*For the pdf slides, click here*

# Concepts of MCAR, MAR, MNAR

### Concepts of MCAR, MAR, MNAR

- Missing completely at random (MCAR): the probability of being missing is the same for all cases
- Cause of missing is unrelated to the data

- Missing at random (MAR): the probability of being missing only depends on the observed data
- Cause of missing is unrelated to the missing values

- Missing not at random (MNAR): probability of being missing depends on the missing values themselves

# Ad-hoc Solutions

### Listwise deletion and pairwise deletion

- Listwise deletion (also called complete-case analysis): delete rows which contain one or more missing values
- If data is MCAR, listwise deletion produces unbiased estimates of means, variances, and regression weights (if need to train a predictive model)
- If data is not MCAR, listwise deletion can severely bias the above estimates.

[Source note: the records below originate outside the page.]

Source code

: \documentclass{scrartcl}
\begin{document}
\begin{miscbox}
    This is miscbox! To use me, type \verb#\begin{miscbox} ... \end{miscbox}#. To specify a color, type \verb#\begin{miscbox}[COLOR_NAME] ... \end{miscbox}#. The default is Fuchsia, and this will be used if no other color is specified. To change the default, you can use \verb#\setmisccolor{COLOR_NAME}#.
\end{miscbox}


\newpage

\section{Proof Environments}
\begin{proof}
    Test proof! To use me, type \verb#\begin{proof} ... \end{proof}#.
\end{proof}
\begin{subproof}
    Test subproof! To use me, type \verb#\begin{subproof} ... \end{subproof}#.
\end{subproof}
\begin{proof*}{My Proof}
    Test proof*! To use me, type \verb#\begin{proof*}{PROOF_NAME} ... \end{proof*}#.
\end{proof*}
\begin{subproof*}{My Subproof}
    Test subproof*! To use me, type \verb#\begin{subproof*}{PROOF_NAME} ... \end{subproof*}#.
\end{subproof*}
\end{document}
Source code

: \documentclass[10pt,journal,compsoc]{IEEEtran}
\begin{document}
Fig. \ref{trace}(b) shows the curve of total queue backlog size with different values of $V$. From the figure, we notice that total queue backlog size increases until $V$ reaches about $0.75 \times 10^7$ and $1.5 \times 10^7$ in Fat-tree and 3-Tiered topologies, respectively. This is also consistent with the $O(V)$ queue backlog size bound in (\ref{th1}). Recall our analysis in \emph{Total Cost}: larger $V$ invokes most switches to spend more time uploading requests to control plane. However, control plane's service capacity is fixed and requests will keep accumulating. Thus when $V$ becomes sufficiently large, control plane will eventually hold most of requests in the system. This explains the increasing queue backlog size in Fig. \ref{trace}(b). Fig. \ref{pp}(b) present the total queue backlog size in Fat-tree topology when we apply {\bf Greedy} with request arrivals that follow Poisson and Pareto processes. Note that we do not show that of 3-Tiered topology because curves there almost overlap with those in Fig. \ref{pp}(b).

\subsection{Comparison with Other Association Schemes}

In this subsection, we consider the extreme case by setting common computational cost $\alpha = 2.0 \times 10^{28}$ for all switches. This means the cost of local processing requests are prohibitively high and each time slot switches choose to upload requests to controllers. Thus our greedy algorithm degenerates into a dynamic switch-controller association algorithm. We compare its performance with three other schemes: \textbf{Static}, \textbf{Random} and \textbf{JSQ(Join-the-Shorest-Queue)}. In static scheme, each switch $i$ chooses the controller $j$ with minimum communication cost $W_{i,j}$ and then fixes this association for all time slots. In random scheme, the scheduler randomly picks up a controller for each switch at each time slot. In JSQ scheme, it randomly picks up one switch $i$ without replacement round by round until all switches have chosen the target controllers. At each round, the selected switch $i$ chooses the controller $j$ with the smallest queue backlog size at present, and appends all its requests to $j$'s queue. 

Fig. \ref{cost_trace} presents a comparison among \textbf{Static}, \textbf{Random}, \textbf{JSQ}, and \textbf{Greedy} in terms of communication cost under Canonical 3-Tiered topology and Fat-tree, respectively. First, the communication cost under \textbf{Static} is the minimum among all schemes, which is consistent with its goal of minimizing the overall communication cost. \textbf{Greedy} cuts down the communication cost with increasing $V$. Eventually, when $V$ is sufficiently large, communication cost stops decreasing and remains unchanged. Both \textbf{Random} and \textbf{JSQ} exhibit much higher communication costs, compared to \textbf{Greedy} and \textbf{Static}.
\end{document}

- Pairwise deletion (also called available-case analysis)
- Mean and variance of variable \(X\) are based on all cases with observed data on \(X\)
- Covariance and correlation of \(X\) and \(Y\) is based on all data which both \(X\) and \(Y\) have non-missing values

### Mean imputation

- Compared with the observed data, in the imputed data (observed + imputed values)
- Standard deviations decrease
- Correlation decreases
- Means can be biased if the data is not MCAR.

### Regression imputation

- Build a regression model from the observed data
- Impute the missing values in the response variable with the predicted values from the fitted regression

- The impute values are the most likely values under the model
- However, it decreases the variance of the target variable
- And it increases the correlations between the target and covariates

- Regression imputation, and its modern incarnations in machine learning is probably the most dangerous of all ad-hoc methods

### Stochastic regression imputation

- Build a regression model from the observed data
- Impute a missing value in the response variable with the predicted value
*plus a random draw from the residual*

- Preserves variance and correlation.
- Imputed values can exceed the range (e.g., a negative Ozone level). A more suitable model may resolve this.

### LOCF and BOCF

Last observation carried forward (LOCF) and baseline observation carried forward (BOCF) are for longitudinal data.

LOCF can yield biased estimation even under MCAR.

### Indicator method

- Not for imputation, but for building predictive models
- Only works for missing in covariates, not the target variables

### Summary of ad-hoc imputation methods

- Note: the unbiasness of regression coefficients are assess with the variable containing missing values as the target variable

# Multiple Imputation in a Nutshell

### Multiple imputation creates \(m>1\) complete datasets

- Three steps of multiple imputation
- Imputation
- Analysis: train separate models
- Pooling: variance among \(m\) parameter estimates combines the conventional sampling variance (within-imputation variance) and the extra variance caused by the missing data (between-imputation variance)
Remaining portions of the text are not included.